Entries shown →
*** Block opens ***
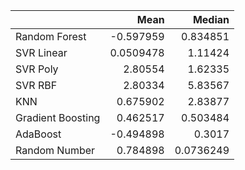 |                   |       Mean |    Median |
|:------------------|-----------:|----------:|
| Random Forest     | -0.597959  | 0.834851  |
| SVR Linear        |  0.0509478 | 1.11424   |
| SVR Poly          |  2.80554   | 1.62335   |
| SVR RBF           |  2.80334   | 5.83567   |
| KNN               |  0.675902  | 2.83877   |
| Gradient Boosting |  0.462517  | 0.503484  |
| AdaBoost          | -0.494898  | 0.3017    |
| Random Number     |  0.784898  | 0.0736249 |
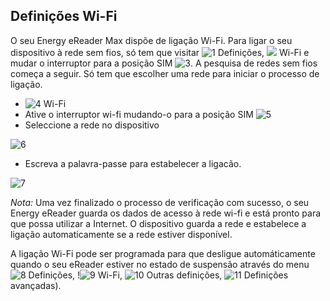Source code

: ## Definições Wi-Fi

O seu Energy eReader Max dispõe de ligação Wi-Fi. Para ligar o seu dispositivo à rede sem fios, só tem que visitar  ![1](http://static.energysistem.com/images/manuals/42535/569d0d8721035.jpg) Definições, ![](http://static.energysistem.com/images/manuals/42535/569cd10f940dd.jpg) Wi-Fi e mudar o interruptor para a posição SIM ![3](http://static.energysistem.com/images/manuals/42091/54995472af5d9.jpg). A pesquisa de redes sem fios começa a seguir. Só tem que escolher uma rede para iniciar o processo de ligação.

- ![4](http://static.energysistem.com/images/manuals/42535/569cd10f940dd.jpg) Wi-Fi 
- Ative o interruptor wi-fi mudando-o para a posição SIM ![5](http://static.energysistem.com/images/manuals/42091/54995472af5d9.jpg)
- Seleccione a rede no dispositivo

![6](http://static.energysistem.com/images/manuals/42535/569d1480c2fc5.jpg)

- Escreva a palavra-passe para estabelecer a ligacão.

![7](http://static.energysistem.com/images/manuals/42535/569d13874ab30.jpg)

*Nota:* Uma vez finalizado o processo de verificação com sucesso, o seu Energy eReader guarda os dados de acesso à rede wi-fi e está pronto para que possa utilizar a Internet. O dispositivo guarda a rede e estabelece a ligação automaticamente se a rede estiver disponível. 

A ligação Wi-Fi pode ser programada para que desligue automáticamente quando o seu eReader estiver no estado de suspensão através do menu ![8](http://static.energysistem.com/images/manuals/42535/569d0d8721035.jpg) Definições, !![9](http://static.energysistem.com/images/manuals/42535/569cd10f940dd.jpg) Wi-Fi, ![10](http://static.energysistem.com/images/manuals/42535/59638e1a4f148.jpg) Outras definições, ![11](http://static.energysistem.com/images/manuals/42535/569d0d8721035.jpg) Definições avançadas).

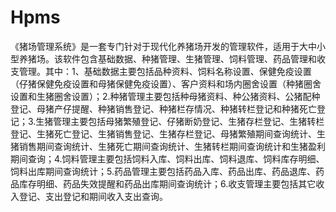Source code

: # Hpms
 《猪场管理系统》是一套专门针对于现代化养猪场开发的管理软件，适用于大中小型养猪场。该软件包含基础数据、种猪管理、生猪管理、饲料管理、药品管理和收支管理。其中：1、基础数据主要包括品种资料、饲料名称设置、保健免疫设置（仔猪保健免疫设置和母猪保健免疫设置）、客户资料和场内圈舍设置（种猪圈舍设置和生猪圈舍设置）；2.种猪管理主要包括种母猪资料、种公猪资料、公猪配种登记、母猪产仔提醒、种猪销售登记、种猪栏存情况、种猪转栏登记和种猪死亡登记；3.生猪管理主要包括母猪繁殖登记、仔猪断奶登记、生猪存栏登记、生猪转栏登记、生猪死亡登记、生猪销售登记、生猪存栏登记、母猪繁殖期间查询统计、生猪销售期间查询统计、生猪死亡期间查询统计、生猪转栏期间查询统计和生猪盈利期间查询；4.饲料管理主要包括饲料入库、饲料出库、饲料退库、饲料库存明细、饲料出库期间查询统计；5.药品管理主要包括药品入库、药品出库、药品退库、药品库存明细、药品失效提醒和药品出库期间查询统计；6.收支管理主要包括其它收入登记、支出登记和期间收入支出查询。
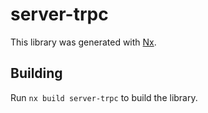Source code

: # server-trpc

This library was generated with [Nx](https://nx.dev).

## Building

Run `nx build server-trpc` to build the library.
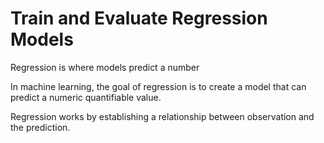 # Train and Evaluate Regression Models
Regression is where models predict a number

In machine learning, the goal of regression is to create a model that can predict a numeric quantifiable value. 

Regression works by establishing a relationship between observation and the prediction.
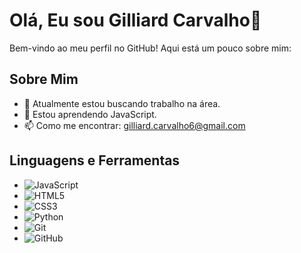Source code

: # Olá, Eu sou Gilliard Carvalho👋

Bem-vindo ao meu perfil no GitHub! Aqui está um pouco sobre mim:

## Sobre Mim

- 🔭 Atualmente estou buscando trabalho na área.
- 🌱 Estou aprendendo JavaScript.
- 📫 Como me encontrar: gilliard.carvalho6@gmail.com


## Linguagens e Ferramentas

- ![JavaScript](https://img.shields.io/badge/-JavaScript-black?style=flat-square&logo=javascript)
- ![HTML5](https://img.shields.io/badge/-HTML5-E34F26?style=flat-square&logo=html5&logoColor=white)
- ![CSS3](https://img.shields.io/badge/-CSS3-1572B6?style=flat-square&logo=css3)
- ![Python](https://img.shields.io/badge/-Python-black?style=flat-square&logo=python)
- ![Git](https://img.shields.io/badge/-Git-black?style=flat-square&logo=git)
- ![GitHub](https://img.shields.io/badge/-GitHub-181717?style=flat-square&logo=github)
*** Block closes ***
What you should do → Only lines with the word "está" count here; copy every one from the records.

Answer to this problem →
*Nota:* Uma vez finalizado o processo de verificação com sucesso, o seu Energy eReader guarda os dados de acesso à rede wi-fi e está pronto para que possa utilizar a Internet. O dispositivo guarda a rede e estabelece a ligação automaticamente se a rede estiver disponível. 
Bem-vindo ao meu perfil no GitHub! Aqui está um pouco sobre mim:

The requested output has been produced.